Around the milled edge of the coin are the words UNITED INTO ONE KINGDOM.
The obverse of the coin features the Fourth Portrait of Queen Elizabeth II facing right that appeared on the two pound coin from 1998 to 2015. She is wearing the “Girls of Great Britain and Ireland” diamond tiara, a wedding gift from Her Majesty’s grandmother, Queen Mary, in 1947.
he initials IRB are present just beneath her portrait which stand for the artist Ian Rank-Broadley. Surrounding her head all around the outer circle is her legendary ELIZABETH II DEI GRA REG FID DEF which translates from Latin to mean Elizabeth the Second, by the Grace of God, Queen, Defender of the Faith.
Act Of Union £2 Coin Minting Error
There is a very rare error in a few of the Act of Union £2 coins.
It appears that the words on the edge of some must have gotten mixed up with the coin blanks of the Abolition of Slave Trade coin released the same year. The error on the 2007 Act of Union coin edge reads AM I NOT A MAN AND A BROTHER.
The coin should have instead read UNITED INTO ONE KINGDOM. The mistake most likely happened because the edge gets impressed before the reverse or obverse are struck. This is a very rare coin error with at least one example confirmed by the Royal Mint.
This is definitely an interesting point as a lot of eBay listings claim to show error coins to make a quick profit, but in this case, there is a genuine confirmed error. If you find an example then be sure to ask for proof of authenticity from the Royal Mint themselves.
Error versions have been shown to sell for hundreds of pounds on eBay, but whether the money actually changed hands is another story. All we know is a confirmed error is guaranteed to be worth more to the right buyer.
Commemoration of the Coin
While Scotland and England had been united under one Monarchy in 1603 when King James VI of Scotland became King James I of England, more than a century would pass before the two would be united under one Parliament.
Despite centuries of conflict and opposition, Scotland and England came together and unified through one parliament which formed the United Kingdom of Great Britain. The political union of Scotland and England was sealed in 1707 when one parliament was formed for both countries. The parliament would be based at Westminster.
The union was initially looked at as a hostile merger. Before this coming together, mistrust and a lot of suspicions had been present between England and Scotland that kept them from uniting.
The Scots feared that if they unite they would end up like Wales had and become another region of England. England feared that the Scots would take sides with France and join the “Auld Alliance”. Since England had relied heavily on Scottish soldiers, they could not lose any to join France.
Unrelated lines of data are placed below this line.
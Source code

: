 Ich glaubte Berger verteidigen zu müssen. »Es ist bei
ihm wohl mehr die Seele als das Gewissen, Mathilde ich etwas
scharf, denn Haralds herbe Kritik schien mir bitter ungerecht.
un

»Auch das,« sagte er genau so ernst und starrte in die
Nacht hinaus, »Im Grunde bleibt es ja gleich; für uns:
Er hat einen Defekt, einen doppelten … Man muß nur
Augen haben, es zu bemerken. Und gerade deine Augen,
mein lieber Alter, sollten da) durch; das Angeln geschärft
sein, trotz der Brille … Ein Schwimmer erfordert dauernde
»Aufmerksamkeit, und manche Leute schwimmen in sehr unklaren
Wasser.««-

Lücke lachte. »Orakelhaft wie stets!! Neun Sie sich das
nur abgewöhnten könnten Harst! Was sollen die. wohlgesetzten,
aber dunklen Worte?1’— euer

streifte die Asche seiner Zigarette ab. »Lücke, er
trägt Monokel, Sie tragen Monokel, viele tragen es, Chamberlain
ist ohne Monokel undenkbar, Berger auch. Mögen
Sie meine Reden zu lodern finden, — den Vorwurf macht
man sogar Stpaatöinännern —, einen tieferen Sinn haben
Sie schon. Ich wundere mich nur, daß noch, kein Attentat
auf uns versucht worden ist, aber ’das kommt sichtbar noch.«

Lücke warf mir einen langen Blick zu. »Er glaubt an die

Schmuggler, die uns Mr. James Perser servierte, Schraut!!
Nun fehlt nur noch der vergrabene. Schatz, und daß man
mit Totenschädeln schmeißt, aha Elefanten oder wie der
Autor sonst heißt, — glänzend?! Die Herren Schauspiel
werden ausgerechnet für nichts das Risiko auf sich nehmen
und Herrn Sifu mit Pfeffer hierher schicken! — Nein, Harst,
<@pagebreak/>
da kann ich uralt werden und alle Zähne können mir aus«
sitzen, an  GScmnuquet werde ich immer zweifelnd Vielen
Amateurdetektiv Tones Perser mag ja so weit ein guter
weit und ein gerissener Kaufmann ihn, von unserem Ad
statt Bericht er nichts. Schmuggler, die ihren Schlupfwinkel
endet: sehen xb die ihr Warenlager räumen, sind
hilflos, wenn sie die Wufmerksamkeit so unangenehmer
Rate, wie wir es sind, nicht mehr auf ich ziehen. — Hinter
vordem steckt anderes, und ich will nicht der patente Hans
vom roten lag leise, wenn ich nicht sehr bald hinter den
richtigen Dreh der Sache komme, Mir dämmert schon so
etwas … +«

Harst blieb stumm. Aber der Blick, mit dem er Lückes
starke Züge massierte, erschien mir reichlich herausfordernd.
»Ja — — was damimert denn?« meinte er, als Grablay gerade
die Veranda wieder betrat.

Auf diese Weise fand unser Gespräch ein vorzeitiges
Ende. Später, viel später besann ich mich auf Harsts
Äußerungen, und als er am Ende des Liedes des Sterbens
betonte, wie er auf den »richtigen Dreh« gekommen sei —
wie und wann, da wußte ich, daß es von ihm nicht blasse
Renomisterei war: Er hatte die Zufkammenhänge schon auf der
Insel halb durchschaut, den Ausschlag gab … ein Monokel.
2007 marked the 300th anniversary of the Act of Union between England and Scotland. On January 16, 1707, the Act of Union was signed. The Act became effective on May 1, 1707, when the Scottish and English Parliament united to form the Parliament of Great Britain based in the Palace of Westminster, London.
The events that led up to the initial union may have been hostile, but the two kingdoms have worked together very well ever since. In fact, when Scotland voted in 2014 on whether to leave the union and become independent once again, they voted to stay in the union.
Where Can You Buy The Coin?
One of the fastest and easiest places to find a coin to collect is on eBay. As with anything you buy online, just do a little research before you seal the deal. Make sure what you are buying is exactly what you were wanting.
As mentioned before, the coin will sell for £2.65 on average without postage and packaging. Just be careful with postage prices as well as error versions – just because there is a confirmed error does not mean that the seller will send you one.